▶ _YOUR ASSIGNMENT_
From the records below, copy the lines that include "https".
──────── EXTRACTED RECORDS ────────
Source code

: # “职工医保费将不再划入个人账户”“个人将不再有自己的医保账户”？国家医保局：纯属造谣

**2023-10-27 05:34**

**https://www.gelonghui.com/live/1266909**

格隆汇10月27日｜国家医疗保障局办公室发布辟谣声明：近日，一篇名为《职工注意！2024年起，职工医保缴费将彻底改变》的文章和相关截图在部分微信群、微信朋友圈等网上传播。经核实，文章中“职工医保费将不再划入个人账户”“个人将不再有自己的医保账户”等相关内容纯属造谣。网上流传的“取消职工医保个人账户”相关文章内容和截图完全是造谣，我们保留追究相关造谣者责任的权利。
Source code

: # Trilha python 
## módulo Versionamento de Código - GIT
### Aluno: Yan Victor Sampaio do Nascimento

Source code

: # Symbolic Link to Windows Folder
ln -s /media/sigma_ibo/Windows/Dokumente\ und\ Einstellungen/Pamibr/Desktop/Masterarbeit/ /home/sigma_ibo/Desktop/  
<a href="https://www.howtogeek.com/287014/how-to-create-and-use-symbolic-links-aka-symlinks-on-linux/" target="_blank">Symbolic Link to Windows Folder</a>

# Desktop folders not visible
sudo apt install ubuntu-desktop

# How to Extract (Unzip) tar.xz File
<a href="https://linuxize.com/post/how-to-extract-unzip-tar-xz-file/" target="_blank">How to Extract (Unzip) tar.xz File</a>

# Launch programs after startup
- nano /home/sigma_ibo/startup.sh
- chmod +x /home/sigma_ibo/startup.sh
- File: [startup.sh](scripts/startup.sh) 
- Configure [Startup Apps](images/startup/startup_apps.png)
────────
▶ _TASK ANSWER_
**https://www.gelonghui.com/live/1266909**
<a href="https://www.howtogeek.com/287014/how-to-create-and-use-symbolic-links-aka-symlinks-on-linux/" target="_blank">Symbolic Link to Windows Folder</a>
<a href="https://linuxize.com/post/how-to-extract-unzip-tar-xz-file/" target="_blank">How to Extract (Unzip) tar.xz File</a>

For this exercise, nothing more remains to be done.